Depending on the record keeping system in use, there may be no easy way to gather the necessary information. Ideally you would be able to run a tool such as DROID across the contents of the record keeping system to characterise the files and gain an understanding of the content, but depending on how the digital objects are stored, this will not always be possible. You may alternatively be able to find out about the digital objects from metadata that is held within the system itself, or by asking questions to users and administrators of the system. Gather what information you can but accept the fact that you may not be able to gain a full and clear understanding of the situation until the records have been exported and are held outside of the system.

“EDRMSs do not have digital preservation built into them, even though long-term temporary records need to be kept for 75+ years. In Australia we point agencies to sustainable formats that have the best chance of remaining accessible over time, but the business needs of agencies may require, in particular cases, formats that aren’t sustainable in the long term.” 

James Doig, National Archives of Australia


File formats

Try to establish which file formats are included within the system. Are there any restrictions on formats that a user can create and/or upload or are users able to save records in whatever format they like? If you are unable to run file identification tools over the records stored within the system, find out if the system metadata includes any potentially useful information such as MIME type or file extension. 


Complex records

Find out whether the system includes complex records that consist of multiple digital objects - for example, a webpage, an email with attachments or a geospatial record consisting of multiple files. If this is the case you will need to be particularly careful that your preservation methodology maintains the relationships between the files and their metadata and be prepared to test and check that they are captured and preserved satisfactorily.


File migrations

Find out whether any file format migrations have been carried out within the system and if so, whether details have been logged.
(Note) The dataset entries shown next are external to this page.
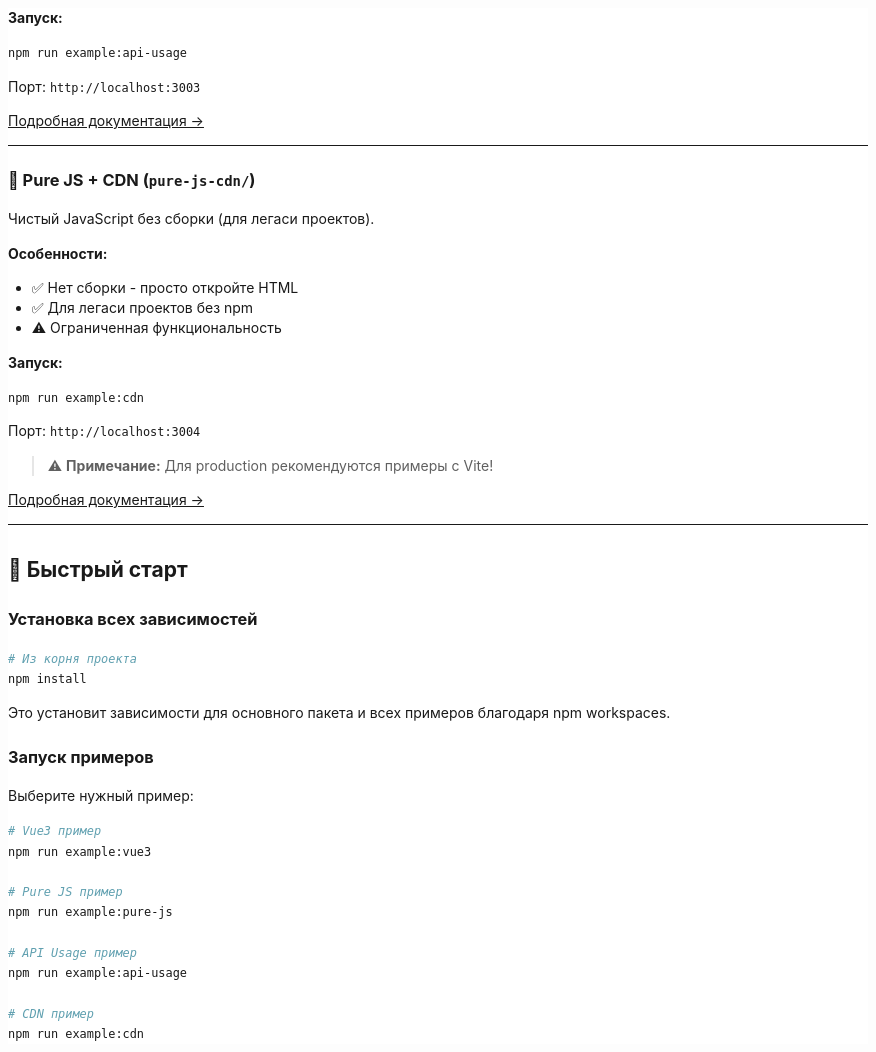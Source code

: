 **Запуск:**
```bash
npm run example:api-usage
```

Порт: `http://localhost:3003`

[Подробная документация →](./api-usage/README.md)

---

### 📂 Pure JS + CDN (`pure-js-cdn/`)
Чистый JavaScript без сборки (для легаси проектов).

**Особенности:**
- ✅ Нет сборки - просто откройте HTML
- ✅ Для легаси проектов без npm
- ⚠️ Ограниченная функциональность

**Запуск:**
```bash
npm run example:cdn
```

Порт: `http://localhost:3004`

> ⚠️ **Примечание:** Для production рекомендуются примеры с Vite!

[Подробная документация →](./pure-js-cdn/README.md)

---

## 🚀 Быстрый старт

### Установка всех зависимостей

```bash
# Из корня проекта
npm install
```

Это установит зависимости для основного пакета и всех примеров благодаря npm workspaces.

### Запуск примеров

Выберите нужный пример:

```bash
# Vue3 пример
npm run example:vue3

# Pure JS пример
npm run example:pure-js

# API Usage пример
npm run example:api-usage

# CDN пример
npm run example:cdn
```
Most record keeping systems won’t carry out file format migration but some examples have been noted of systems creating PDF versions of documents or altering the file format of emails. If file formats have been changed within the system, find out whether this is recorded or logged anywhere and whether this information can be extracted alongside the records.


Legacy formats

Find out when the digital objects were created or last modified? Have they been accessed recently? Again, some of this information can be gathered using characterisation tools such as DROID, though you may find that more detailed audit logs are available within the system metadata. Perhaps your investigations and conversations up to this point will have highlighted problems in accessing records of a certain age or held in legacy file formats, and this information will help you further understand risks and challenges related to specific records.


Use the information that you have gathered to better understand some of the preservation risks to the content and to gain a basic understanding of additional preservation actions you may need to take once you have these files in the digital archive.

In his case study from the National Archives of Australia, James Doig stresses the importance of gaining this understanding of the digital objects prior to transfer in order to flag up and understand some of the issues that you will encounter.